Procédure devant la cour :

Par une requête et un mémoire récapitulatif enregistrés les 17 décembre 2014 et 3 août 2015, l'EURL Noor, représentée par MeA..., demande à la cour :

1°) d'annuler ce jugement du tribunal administratif de Nantes du 23 octobre 2014 ;

2°) de prononcer la décharge des suppléments d'imposition contestés ;

3°) de mettre à la charge de l'Etat le versement de la somme de 10 000 euros au titre des frais exposés en première instance et en appel, par application de l'article L. 761-1 du code de justice administrative, et de la somme de 35 euros au titre de la contribution pour l'aide juridique acquittée en première instance.

Elle soutient que :

- l'irrégularité de l'avis de la commission départementale des impôts directs et des taxes sur le chiffre d'affaires, qui résulte de l'absence d'examen par la commission de l'ensemble des éléments qui lui ont été soumis et du défaut de précisions sur les conséquences financières de cet avis, fait obstacle au renversement de la charge de la preuve à son détriment ;

- cet avis méconnaît l'article 6-1 de la convention européenne de sauvegarde des droits de l'homme et des libertés fondamentales ;

- en se bornant à inviter l'administration à mieux appréhender les quantités offertes aux clients de l'entreprise, la commission n'a pas émis d'avis ;

- le service n'a pas suivi l'avis de la commission pour les deux années en litige ;

- c'est à tort que les premiers juges ont fait peser sur elle la charge de la preuve de l'établissement des impositions conformément à l'avis de la commission ;

- l'administration n'établit pas le bien-fondé de la méthode de reconstitution du chiffre d'affaires qu'elle a mise en oeuvre ; cette méthode est approximative et les résultats obtenus ne sont pas vraisemblables ;

- cette méthode n'a pas été confortée par la mise en oeuvre d'une seconde méthode de reconstitution du chiffre d'affaires ainsi que le prévoit la documentation de base 4 G-3342 n° 4 ;

- la méthode de reconstitution du chiffre d'affaires qu'elle propose est plus appropriée ;

- elle justifie du paiement par son gérant d'une facture d'un montant de 3 206 euros ;

- à titre subsidiaire, l'absence de paiement a pour seule conséquence une erreur de comptabilisation sans incidence sur le plan fiscal ;

- la méthode de reconstitution du chiffre d'affaires employée par l'administration reposant sur des calculs théoriques, la volonté délibérée d'éluder l'impôt n'est pas établie ;

- le tribunal ne s'est pas prononcé sur sa demande de correction de la méthode de reconstitution du chiffre d'affaires mise en oeuvre par le service.

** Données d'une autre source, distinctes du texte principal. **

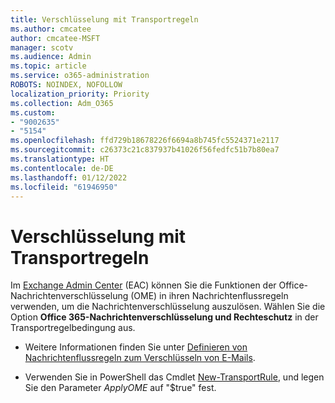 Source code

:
 ```yaml
---
title: Verschlüsselung mit Transportregeln
ms.author: cmcatee
author: cmcatee-MSFT
manager: scotv
ms.audience: Admin
ms.topic: article
ms.service: o365-administration
ROBOTS: NOINDEX, NOFOLLOW
localization_priority: Priority
ms.collection: Adm_O365
ms.custom:
- "9002635"
- "5154"
ms.openlocfilehash: ffd729b18678226f6694a8b745fc5524371e2117
ms.sourcegitcommit: c26373c21c837937b41026f56fedfc51b7b80ea7
ms.translationtype: HT
ms.contentlocale: de-DE
ms.lasthandoff: 01/12/2022
ms.locfileid: "61946950"
---
```

# <a name="encryption-with-transport-rules"></a>Verschlüsselung mit Transportregeln

Im [Exchange Admin Center](https://go.microsoft.com/fwlink/p/?linkid=834822) (EAC) können Sie die Funktionen der Office-Nachrichtenverschlüsselung (OME) in ihren Nachrichtenflussregeln verwenden, um die Nachrichtenverschlüsselung auszulösen. Wählen Sie die Option **Office 365-Nachrichtenverschlüsselung und Rechteschutz** in der Transportregelbedingung aus.

- Weitere Informationen finden Sie unter [Definieren von Nachrichtenflussregeln zum Verschlüsseln von E-Mails](https://docs.microsoft.com/microsoft-365/compliance/define-mail-flow-rules-to-encrypt-email).

- Verwenden Sie in PowerShell das Cmdlet [New-TransportRule](https://docs.microsoft.com/microsoft-365/compliance/define-mail-flow-rules-to-encrypt-email#use-exchange-online-powershell-to-create-a-mail-flow-rule-for-encrypting-email-messages-without-the-new-ome-capabilities), und legen Sie den Parameter *ApplyOME* auf "$true" fest.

Par un mémoire en défense, enregistré le 12 juin 2015, le ministre des finances et des comptes publics conclut au rejet de la requête.

Il soutient que les moyens invoqués ne sont pas fondés.

Vu les autres pièces du dossier.

Vu :

- la convention européenne de sauvegarde des droits de l'homme et des libertés fondamentales ;

- le code général des impôts et le livre des procédures fiscales ;

- le code de justice administrative.

Les parties ont été régulièrement averties du jour de l'audience.

Ont été entendus au cours de l'audience publique :

- le rapport de Mme Aubert,

- les conclusions de M. Jouno, rapporteur public.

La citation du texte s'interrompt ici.